A merger could risk diminishing the unique nature of futures exchanges, which, more so than stock exchanges, makes them laboratories of financial engineering, encouraged by their intense rivalry.
Their contracts have become the most powerful instruments in the financial markets. You can trade the shares of the mighty General Electric Co. on the Big Board. But on the CME can you trade the entire stock market, i.e., the Standard & Poor's 500, for only a tiny good-faith margin.
The CBOT spawned the era of financial futures with its Treasury contracts and it begat the equity options market by creating the now-separate Chicago Board Options Exchange. Long before they became the trendy promise of a new world of technology, the futures exchanges were the places of "virtual reality" in financial management.

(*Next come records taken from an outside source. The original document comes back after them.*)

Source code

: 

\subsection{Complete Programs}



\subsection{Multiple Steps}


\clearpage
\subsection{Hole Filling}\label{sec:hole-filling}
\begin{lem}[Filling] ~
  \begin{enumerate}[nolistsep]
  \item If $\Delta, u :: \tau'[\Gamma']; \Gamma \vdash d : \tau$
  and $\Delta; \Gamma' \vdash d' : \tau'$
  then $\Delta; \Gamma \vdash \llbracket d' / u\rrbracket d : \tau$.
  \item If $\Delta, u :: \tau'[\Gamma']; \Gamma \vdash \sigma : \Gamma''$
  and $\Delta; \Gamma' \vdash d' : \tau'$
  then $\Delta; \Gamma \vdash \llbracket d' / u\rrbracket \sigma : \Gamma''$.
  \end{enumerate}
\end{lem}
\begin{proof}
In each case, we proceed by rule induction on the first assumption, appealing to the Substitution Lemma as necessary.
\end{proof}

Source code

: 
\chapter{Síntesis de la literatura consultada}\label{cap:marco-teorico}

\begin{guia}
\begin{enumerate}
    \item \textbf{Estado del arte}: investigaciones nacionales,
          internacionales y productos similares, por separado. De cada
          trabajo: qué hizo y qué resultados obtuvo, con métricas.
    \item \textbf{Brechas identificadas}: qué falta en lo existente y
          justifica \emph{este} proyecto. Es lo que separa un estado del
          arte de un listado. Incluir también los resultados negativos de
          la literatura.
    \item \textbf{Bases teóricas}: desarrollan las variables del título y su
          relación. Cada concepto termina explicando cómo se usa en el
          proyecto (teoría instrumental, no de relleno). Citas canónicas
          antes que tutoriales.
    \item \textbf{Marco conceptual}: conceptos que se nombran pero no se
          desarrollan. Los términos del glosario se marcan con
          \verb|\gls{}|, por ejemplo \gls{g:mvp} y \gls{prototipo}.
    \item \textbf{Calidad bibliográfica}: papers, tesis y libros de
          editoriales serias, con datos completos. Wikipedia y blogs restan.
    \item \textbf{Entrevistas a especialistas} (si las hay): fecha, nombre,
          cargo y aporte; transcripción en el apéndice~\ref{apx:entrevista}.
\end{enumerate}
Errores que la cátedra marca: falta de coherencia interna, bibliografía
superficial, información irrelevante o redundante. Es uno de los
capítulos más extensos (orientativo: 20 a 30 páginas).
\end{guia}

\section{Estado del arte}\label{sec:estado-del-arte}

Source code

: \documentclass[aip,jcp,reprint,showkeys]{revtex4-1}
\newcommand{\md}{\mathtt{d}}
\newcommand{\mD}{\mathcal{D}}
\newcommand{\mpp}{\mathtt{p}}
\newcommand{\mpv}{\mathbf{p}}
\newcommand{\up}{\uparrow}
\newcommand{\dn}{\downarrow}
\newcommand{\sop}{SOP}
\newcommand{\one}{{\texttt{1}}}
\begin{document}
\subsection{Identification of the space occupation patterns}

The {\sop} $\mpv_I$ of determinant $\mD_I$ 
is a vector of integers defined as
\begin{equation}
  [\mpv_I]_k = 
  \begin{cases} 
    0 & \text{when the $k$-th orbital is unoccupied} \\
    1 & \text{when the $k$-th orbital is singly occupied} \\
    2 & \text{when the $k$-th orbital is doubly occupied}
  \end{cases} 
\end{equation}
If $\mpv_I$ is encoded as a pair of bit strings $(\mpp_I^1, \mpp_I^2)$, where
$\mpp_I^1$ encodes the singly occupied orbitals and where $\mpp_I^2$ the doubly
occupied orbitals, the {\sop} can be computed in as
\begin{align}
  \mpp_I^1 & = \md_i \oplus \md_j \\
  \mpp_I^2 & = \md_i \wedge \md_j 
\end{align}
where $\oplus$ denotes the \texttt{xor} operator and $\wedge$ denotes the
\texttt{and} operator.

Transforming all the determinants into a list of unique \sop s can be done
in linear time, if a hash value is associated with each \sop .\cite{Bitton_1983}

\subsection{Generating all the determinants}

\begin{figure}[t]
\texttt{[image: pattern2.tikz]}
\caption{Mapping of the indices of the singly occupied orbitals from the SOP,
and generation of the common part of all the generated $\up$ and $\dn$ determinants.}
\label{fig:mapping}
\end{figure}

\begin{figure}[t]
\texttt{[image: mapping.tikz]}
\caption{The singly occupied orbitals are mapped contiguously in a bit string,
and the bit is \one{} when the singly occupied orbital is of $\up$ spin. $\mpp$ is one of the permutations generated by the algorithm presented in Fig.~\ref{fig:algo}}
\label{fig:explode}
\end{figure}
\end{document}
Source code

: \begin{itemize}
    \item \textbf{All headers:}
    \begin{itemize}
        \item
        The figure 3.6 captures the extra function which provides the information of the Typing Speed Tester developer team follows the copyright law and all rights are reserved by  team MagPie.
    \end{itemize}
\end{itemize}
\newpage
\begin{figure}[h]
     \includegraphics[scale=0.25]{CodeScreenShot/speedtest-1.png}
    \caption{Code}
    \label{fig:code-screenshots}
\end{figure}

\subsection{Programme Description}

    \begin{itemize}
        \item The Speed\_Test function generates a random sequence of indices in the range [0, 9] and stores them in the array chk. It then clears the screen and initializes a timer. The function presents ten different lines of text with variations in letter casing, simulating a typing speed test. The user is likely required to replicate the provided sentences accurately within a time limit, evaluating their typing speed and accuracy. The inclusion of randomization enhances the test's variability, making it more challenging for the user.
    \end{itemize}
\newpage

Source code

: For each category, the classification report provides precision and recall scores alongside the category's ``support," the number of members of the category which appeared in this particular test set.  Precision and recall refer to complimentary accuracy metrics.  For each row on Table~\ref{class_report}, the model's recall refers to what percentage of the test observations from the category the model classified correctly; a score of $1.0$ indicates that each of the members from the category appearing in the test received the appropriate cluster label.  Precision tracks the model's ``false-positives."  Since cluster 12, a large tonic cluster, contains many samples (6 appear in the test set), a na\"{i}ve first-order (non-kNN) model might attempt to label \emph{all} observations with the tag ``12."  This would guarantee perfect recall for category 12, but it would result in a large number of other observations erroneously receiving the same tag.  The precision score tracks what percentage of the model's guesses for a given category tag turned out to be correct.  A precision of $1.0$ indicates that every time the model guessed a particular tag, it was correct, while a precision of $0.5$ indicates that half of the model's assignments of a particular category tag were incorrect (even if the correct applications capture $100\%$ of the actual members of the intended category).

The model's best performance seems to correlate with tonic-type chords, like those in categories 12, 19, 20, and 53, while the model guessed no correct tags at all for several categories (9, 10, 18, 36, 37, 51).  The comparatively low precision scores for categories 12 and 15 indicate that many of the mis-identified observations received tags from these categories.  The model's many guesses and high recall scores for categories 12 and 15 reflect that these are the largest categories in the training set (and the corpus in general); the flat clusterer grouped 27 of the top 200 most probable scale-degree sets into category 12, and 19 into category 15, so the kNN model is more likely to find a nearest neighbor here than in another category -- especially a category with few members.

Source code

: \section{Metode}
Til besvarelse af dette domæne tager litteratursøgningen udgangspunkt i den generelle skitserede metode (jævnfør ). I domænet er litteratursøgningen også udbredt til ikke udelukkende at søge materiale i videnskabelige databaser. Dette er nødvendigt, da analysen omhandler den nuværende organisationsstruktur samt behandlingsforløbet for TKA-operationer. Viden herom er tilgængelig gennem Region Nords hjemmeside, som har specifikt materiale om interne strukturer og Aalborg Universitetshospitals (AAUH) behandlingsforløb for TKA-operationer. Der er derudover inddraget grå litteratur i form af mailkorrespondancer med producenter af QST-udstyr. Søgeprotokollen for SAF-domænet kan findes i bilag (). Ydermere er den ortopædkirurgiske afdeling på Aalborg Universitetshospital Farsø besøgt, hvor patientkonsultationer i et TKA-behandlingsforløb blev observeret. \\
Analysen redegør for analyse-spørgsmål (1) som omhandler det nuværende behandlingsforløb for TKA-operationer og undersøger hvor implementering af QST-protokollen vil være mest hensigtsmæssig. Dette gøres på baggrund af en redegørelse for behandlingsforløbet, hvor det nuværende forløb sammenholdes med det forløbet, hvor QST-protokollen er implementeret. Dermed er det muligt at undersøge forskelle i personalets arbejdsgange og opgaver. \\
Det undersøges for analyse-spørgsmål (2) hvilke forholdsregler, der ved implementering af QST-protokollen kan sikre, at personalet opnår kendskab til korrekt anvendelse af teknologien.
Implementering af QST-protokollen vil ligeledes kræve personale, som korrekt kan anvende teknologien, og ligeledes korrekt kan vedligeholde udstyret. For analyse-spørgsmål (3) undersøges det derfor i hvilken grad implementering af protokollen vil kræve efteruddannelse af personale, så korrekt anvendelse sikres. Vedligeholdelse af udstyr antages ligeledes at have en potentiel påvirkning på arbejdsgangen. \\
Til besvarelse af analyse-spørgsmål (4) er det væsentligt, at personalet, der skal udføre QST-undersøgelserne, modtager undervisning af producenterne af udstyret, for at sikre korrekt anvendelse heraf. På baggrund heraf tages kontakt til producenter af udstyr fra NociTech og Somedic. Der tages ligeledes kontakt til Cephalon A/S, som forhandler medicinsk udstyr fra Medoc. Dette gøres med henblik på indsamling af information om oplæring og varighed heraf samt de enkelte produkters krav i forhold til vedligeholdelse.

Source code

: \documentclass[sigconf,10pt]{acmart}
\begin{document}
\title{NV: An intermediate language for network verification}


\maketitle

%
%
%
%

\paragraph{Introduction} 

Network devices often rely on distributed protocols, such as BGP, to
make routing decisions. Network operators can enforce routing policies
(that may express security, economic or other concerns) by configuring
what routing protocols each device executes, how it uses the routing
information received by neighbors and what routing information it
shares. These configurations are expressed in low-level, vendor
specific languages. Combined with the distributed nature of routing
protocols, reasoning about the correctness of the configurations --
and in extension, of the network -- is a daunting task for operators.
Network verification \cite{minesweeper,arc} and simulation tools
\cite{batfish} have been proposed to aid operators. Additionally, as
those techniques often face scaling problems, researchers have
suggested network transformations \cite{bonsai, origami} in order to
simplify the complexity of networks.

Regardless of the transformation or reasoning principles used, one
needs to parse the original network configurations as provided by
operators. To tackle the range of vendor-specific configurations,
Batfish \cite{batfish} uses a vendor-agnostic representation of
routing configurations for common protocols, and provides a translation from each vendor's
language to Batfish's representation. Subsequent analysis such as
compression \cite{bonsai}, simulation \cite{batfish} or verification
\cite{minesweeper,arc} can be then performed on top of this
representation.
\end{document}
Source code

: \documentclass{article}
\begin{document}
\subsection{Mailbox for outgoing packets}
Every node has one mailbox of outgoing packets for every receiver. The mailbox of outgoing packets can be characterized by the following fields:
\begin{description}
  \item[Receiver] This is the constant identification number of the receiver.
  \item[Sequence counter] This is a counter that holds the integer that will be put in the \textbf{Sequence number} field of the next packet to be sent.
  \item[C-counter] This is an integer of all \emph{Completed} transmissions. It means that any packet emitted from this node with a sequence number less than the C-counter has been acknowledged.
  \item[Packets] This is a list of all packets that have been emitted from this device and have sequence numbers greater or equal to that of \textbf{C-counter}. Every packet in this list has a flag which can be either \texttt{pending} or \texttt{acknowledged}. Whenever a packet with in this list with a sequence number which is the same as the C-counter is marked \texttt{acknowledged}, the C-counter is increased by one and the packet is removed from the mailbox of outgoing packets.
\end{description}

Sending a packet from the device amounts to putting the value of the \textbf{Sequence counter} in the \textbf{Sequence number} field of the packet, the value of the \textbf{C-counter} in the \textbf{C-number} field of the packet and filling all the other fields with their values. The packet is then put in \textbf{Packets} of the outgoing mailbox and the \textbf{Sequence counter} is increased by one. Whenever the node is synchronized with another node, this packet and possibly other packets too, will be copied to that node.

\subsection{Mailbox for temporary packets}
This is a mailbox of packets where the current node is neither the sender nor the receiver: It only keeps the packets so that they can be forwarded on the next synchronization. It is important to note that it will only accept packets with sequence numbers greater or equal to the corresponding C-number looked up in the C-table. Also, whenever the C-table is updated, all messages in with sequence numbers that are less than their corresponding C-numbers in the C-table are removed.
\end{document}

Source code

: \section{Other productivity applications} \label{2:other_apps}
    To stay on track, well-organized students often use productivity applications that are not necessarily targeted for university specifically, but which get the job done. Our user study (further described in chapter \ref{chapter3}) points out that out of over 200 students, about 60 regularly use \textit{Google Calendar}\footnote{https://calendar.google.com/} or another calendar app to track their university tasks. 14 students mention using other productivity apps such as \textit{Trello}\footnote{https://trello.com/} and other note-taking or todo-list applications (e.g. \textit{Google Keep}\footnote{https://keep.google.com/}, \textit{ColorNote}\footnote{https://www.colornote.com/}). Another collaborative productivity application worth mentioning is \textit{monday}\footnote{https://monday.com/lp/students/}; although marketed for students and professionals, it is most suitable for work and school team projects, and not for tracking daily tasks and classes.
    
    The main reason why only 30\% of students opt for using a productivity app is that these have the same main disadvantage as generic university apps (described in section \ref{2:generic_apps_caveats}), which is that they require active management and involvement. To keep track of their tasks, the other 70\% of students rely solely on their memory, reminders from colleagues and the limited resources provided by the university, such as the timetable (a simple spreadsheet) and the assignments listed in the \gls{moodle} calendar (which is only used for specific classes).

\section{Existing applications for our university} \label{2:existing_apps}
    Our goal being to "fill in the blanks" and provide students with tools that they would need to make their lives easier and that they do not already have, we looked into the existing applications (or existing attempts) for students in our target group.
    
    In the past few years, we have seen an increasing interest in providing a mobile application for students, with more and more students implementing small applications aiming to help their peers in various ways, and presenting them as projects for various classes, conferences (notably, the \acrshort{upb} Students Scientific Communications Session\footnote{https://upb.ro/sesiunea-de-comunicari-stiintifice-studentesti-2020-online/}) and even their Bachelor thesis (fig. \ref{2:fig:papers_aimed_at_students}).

The decision on merging should belong to the members of the exchanges. But their customers - the investors - ought to let them know how a merger might affect the things they care about: innovation, liquidity, cost, fairness, and execution safety.
Exchanges aren't easily created; merging these two behemoths could mean intangible losses for uncertain advantages. The CBOT and CME have seats owned by anyone, from individuals to securities companies. Newer futures exchanges like the MATIF are owned by banks; and they use computerized trading, unlike the Chicago auction markets that pit people trading face to face.
The CBOT and CME might feel they need to merge in the face of competition from over-the-counter swaps and other derivatives offered by global money center and investment banks (or from futures exchanges overseas). As news stories have noted, pension funds from San Diego County to Armco Inc. often bypass the exchanges for customized OTC derivatives.
A merger of the exchanges might reduce member costs and strengthen clearing operations. But how much would these aspects of a combination benefit customers? Less competition often doesn't mean lower fees for customers. The trade-off will put innovation at risk. Competition between exchanges has speeded the proliferation of derivatives worldwide. The American Stock Exchange, for example, turned to innovative option, warrant and index instruments, such as S&P 500 Spiders, to revive a market of slumping equity listings.
Competition between the CBOT and CME has allowed investors to experiment and express preferences in trading similar instruments, such as with the CBOT's one-time 30-stock Major Market Index contact against the CME's S&P 500 contract.
Their record in collaboration hasn't been good. The CBOT- and CME-led venture on the Globex trading system ended in acrimony.
A merger would reduce the number of voices expressing opinions on public-policy issues, such as regulation and transaction taxes. At this critical time, when derivatives markets face a credibility problem with the public about their value and risks, they need all the different ideas and innovation competition fosters.